A few specimens of pottery (Nos. 14 and 18) and an ornanamented horn (No. 20) complete the illustrations from this station.
Guévaux, etc.—The four stations on this part of the coast—viz. Guévaux, Mür, Motier, and Sugiez-Zollhaus—have furnished only a few traces of their existence, from which it would appear that they belonged to the pure Stone Age.
The group of well-preserved piles at the mouth of the Chandon was probably a Roman landing-stage, as Roman tiles have been found along with them.
At Nant were found two kettles, one of bronze and the other of copper with an iron ring, two daggers, some iron arrow-heads, and a piece of sculptured marble, evidently of a later period than the lake-dwellings.
Of the remaining eight or nine cairns whose tops were occasionally above water, none have yielded industrial relics, and there is consequently no evidence as to their age and use. They are too small to admit of even a single hut. (B. 462.)
INKWYLERSEE.
The little lake of Inkwyl is surrounded by low pasture-land, and in the middle of it there is a small circular island thickly wooded, which in appearance suggests the idea of a Scottish Crannog. Professor von Morlot first, in 1854, drew attention to the probability of the island being artificially constructed, and a short notice to this effect, which appeared in 1857 (B. 19), induced Mr. Amiet, of Soleure, to make some excavations. In the following year (1858) these explorations were continued by Mr. Roth, the proprietor of the island. The result of their operations[18] showed that there was originally on the site of this island a pile-dwelling, which became subsequently a solid island, now rising about ten feet above the surface of the water. The island measured 90 feet by 80 feet, and in the interior of it, some 6 or 7 feet deep, there was a rough platform of logs supported on piles. The antiquities, collected immediately on and underneath the platform, consisted of stone axes of nephrite and serpentine, along with their staghorn haftings; corn-crushers; flint arrow-heads; bone implements; perforated tusks; fragments of pottery, both rough and fine; clay rings and weights; spindle-whorls; broken bones of various animals, such as stag, roe, marsh pig, wild boar, ox, beaver, and some birds. (B. 22.)
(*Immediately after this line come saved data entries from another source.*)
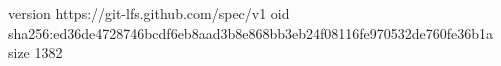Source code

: version https://git-lfs.github.com/spec/v1
oid sha256:ed36de4728746bcdf6eb8aad3b8e868bb3eb24f08116fe970532de760fe36b1a
size 1382
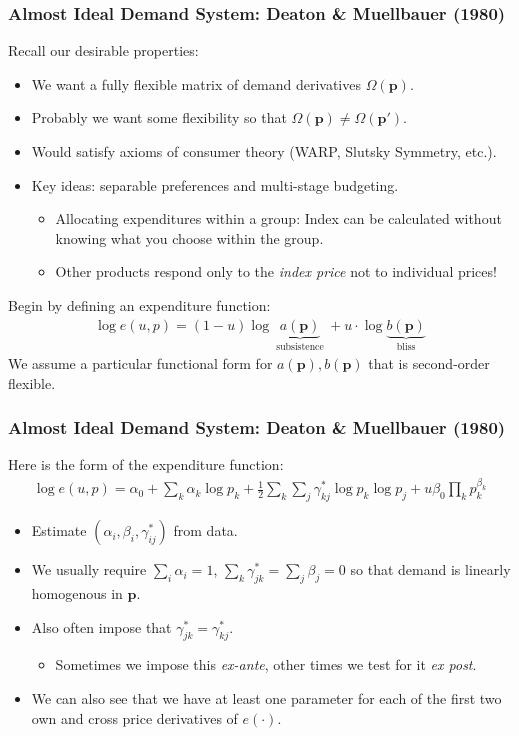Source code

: \documentclass[xcolor=pdftex,dvipsnames,table,mathserif,aspectratio=169]{beamer}
\begin{document}
\begin{frame}
\frametitle{Almost Ideal Demand System: Deaton \& Muellbauer (1980)}
Recall our desirable properties:
\begin{itemize}
\item We want a fully flexible matrix of demand derivatives $\Omega(\mathbf{p})$.
\item Probably we want some flexibility so that $\Omega(\mathbf{p}) \neq \Omega(\mathbf{p'})$.
\item Would satisfy axioms of consumer theory (WARP, Slutsky Symmetry, etc.).
\item Key ideas: \alert{separable preferences} and \alert{multi-stage budgeting}.
\begin{itemize}
\item Allocating expenditures within a group: Index can be calculated without knowing what you choose within the group. 
\item Other products respond only to the \textit{index price} not to individual prices!
\end{itemize}
\end{itemize}
Begin by defining an expenditure function:
\begin{eqnarray*}
\log e(u,p) = (1- u) \log \underbrace{a(\mathbf{p})}_{\text{ subsistence }} + u \cdot \log \underbrace{b(\mathbf{p})}_{\text{ bliss }}
\end{eqnarray*}
We assume a particular functional form for $a(\mathbf{p}),b(\mathbf{p})$ that is second-order flexible.
\end{frame}

\begin{frame}
\frametitle{Almost Ideal Demand System: Deaton \& Muellbauer (1980)}
\small
Here is the form of the expenditure function:
\begin{eqnarray*}
\log e(u,p) =  \alpha_0 + \sum_k \alpha_k \log p_k + \frac{1}{2} \sum_k \sum_j \gamma_{kj}^{*} \log p_k \log p_j + u \beta_0 \prod_k p_k^{\beta_k}
\end{eqnarray*}
\begin{itemize}
\item Estimate $(\alpha_i, \beta_i, \gamma_{ij}^*)$ from data.
\item We usually require $\sum_i \alpha_i =1$, $\sum_k \gamma_{jk}^* = \sum_j  \beta_j = 0$ so that demand is linearly homogenous in $\mathbf{p}$. 
\item Also often impose that $\gamma_{jk}^* = \gamma_{kj}^*$.
\begin{itemize}
\item Sometimes we impose this \textit{ex-ante}, other times we test for it \textit{ex post}.
\end{itemize}
\item We can also see that we have at least one parameter for each of the first two own and cross price derivatives of $e(\cdot)$.
\end{itemize}
\end{frame} 
\end{document}
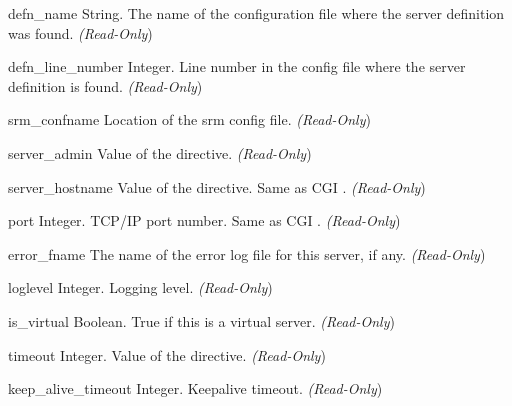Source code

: \begin{memberdesc}[server]{defn_name}
String. The name of the configuration file where the server definition
was found.
\emph{(Read-Only})
\end{memberdesc}

\begin{memberdesc}[server]{defn_line_number}
Integer. Line number in the config file where the server definition is
found.
\emph{(Read-Only})
\end{memberdesc}

\begin{memberdesc}[server]{srm_confname}
Location of the srm config file.
\emph{(Read-Only})
\end{memberdesc}

\begin{memberdesc}[server]{server_admin}
Value of the  directive. 
\emph{(Read-Only})
\end{memberdesc}

\begin{memberdesc}[server]{server_hostname}
Value of the  directive. Same as CGI .
\emph{(Read-Only})
\end{memberdesc}

\begin{memberdesc}[server]{port}
Integer. TCP/IP port number. Same as CGI .
\emph{(Read-Only})
\end{memberdesc}

\begin{memberdesc}[server]{error_fname}
The name of the error log file for this server, if any.
\emph{(Read-Only})
\end{memberdesc}

\begin{memberdesc}[server]{loglevel}
Integer. Logging level.
\emph{(Read-Only})
\end{memberdesc}

\begin{memberdesc}[server]{is_virtual}
Boolean. True if this is a virtual server.
\emph{(Read-Only})
\end{memberdesc}

\begin{memberdesc}[server]{timeout}
Integer. Value of the  directive.
\emph{(Read-Only})
\end{memberdesc}

\begin{memberdesc}[server]{keep_alive_timeout}
Integer. Keepalive timeout.
\emph{(Read-Only})
\end{memberdesc}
In the superficial layers were found a bronze spoon, fragments of Roman pottery and flanged roofing tiles, an iron lance-head, and a spur, apparently relics of the Middle Ages.
BURGÄSCHISEE.
About half an hour's walk from Inkwyl there is a somewhat extensive valley, in which lies the small Burgäschisee, whose boggy margins were for some time surmised to contain the remains of lake-dwellings, as several objects of stone and a couple of bronze pins were found by peat-cutters. A few years ago the matter was put beyond doubt by investigations conducted under the superintendence of Dr. Uhlmann and Mr. Jenner. A series of pits were dug in the peat along the shore of the lake, and at a depth of 2 to 4½ feet they came upon very rotten piles, and a large assortment of the usual industrial remains of the lake-dwellers of the Stone Age. The relics and osseous remains were similar to those from Moosseedorfsee; and among the former were stone axes, flint saws, scrapers and daggers, arrow-points, of flint and of rock crystal, with traces of asphalt, and mealing-stones. Also fragments of various vessels, one with a handle; implements of bone and horn, as chisels, pointers, etc.; a rubbing instrument, made of the underjaw of a beaver; forked implements of ribs, etc.